[[ Data, beginning ]]

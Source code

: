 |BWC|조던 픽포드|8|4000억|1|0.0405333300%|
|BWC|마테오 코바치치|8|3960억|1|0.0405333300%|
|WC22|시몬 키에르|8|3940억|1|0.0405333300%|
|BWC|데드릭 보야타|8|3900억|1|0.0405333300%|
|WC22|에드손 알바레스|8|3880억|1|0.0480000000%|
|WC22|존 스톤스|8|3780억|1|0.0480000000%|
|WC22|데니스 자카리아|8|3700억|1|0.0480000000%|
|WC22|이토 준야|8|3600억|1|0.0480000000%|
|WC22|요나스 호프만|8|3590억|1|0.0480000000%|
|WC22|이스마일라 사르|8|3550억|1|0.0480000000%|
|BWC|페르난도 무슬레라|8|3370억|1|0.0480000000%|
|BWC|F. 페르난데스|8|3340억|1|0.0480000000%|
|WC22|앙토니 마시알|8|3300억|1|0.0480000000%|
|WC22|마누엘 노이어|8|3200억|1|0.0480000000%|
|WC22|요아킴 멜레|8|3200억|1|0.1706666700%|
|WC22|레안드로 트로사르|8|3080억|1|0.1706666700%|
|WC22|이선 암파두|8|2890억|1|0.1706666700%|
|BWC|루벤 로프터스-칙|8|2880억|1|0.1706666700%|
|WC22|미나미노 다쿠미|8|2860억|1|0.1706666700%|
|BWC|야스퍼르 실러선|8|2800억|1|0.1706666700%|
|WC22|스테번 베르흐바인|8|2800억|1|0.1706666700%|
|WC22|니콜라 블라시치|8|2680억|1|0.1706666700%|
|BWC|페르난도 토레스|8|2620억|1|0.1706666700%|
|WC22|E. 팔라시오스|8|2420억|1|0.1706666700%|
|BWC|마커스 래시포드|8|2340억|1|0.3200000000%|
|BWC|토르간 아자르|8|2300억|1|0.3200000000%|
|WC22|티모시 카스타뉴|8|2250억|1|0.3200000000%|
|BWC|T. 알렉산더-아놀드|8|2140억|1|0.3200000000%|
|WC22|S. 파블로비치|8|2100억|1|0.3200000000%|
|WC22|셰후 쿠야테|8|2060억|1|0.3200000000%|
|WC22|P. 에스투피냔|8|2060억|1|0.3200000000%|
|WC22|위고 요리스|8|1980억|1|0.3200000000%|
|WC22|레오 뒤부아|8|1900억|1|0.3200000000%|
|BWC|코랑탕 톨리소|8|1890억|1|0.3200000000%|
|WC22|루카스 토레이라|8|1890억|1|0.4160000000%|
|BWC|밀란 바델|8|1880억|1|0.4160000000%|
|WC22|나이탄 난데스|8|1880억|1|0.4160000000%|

[[ Data, end ]]

> [Problem to solve] On how many lines of the data does "페르난도" appear? Give only that number.

> [Completed task] 2